12. Juli 2024, 17:42 Uhr | Lesezeit: 6 Minuten
Der anhaltende Massentourismus („Overtourism“) stellt Venedig seit geraumer Zeit vor erhebliche Herausforderungen. Deshalb hat die Stadt Maßnahmen zur Regulierung der Besucheranstürme ergriffen. Die erste davon, eine Eintrittsgebühr für Tagesgäste, ist Ende April in Kraft getreten. Nun zieht man eine erste Bilanz – und kündigt direkt eine Erhöhung der Gebühr an.

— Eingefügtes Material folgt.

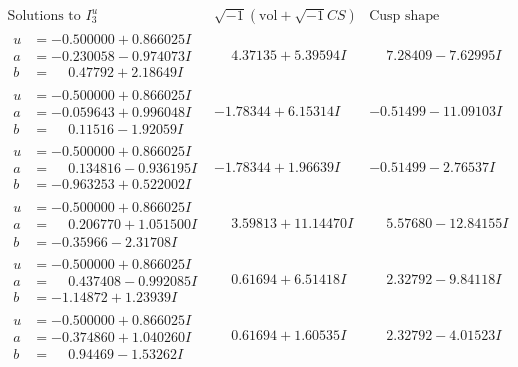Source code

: \documentclass[1p]{elsarticle_modified}
\theoremstyle{definition}
\newcommand{\I}{\sqrt{-1}}
\begin{document}
$$\begin{array}{c|c|c}  
\text{Solutions to }I^u_{3}& \I (\text{vol} + \sqrt{-1}CS) & \text{Cusp shape}\\
 \hline 
\begin{aligned}
u &= -0.500000 + 0.866025 I \\
a &= -0.230058 - 0.974073 I \\
b &= \phantom{-}0.47792 + 2.18649 I\end{aligned}
 & \phantom{-}4.37135 + 5.39594 I & \phantom{-}7.28409 - 7.62995 I \\ \hline\begin{aligned}
u &= -0.500000 + 0.866025 I \\
a &= -0.059643 + 0.996048 I \\
b &= \phantom{-}0.11516 - 1.92059 I\end{aligned}
 & -1.78344 + 6.15314 I & -0.51499 - 11.09103 I \\ \hline\begin{aligned}
u &= -0.500000 + 0.866025 I \\
a &= \phantom{-}0.134816 - 0.936195 I \\
b &= -0.963253 + 0.522002 I\end{aligned}
 & -1.78344 + 1.96639 I & -0.51499 - 2.76537 I \\ \hline\begin{aligned}
u &= -0.500000 + 0.866025 I \\
a &= \phantom{-}0.206770 + 1.051500 I \\
b &= -0.35966 - 2.31708 I\end{aligned}
 & \phantom{-}3.59813 + 11.14470 I & \phantom{-}5.57680 - 12.84155 I \\ \hline\begin{aligned}
u &= -0.500000 + 0.866025 I \\
a &= \phantom{-}0.437408 - 0.992085 I \\
b &= -1.14872 + 1.23939 I\end{aligned}
 & \phantom{-}0.61694 + 6.51418 I & \phantom{-}2.32792 - 9.84118 I \\ \hline\begin{aligned}
u &= -0.500000 + 0.866025 I \\
a &= -0.374860 + 1.040260 I \\
b &= \phantom{-}0.94469 - 1.53262 I\end{aligned}
 & \phantom{-}0.61694 + 1.60535 I & \phantom{-}2.32792 - 4.01523 I \\ \hline\begin{aligned}

\end{aligned}
\end{array}$$
\end{document}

Während der Hauptsaison kann in Venedigs Altstadt die Zahl der Besucher von außerhalb die der Einheimischen (aktuell rund 53.000 laut den Bevölkerungsstatistiken des Istituto Nazionale di Statistica) oft um das Doppelte übersteigen. Dadurch sind die Straßen oft überfüllt, Menschenmassen prägen das Stadtbild – der sogenannte Overtourism belastet die Umwelt Venedigs genauso wie die Lebensqualität der Einheimischen. Deswegen beschloss Venedig im September 2023 die Einführung einer Eintrittsgebühr von rund 5 Euro. Die Maßnahme ist am 25. April 2024 in Kraft getreten. Jetzt zieht die Stadt Bilanz – und macht eine überraschende Ankündigung.
Übersicht
Bezahlmodell als Testballon – nun wirds ernst
Eine Eintrittsgebühr für Tagesbesuche in Venedig ist schon seit Jahren im Gespräch. Die Lagunenstadt hatte sie ursprünglich am 1. Juli 2020 einführen wollen, doch der Termin wurde immer wieder verschoben. Für einige Wochen galt sie nun – und zwar konkret für Touristen, die für ein paar Stunden blieben, also nicht in Venedig übernachteten. Praktisch sah dies so aus, dass sich Kurzbesucher einen Beleg über die geleistete Zahlung als QR-Code aufs Smartphone laden konnten, um diesen bei Kontrollen vorzuzeigen. Wer den Code nicht vorweisen konnte, muss mit einer Geldstrafe in Höhe von zwischen 50 und 300 Euro rechnen. Von der Eintrittsgebühr befreit sind Besitzer von Zweitwohnungen, Übernachtungsgäste, Pendler und Teilnehmer an Sportveranstaltungen.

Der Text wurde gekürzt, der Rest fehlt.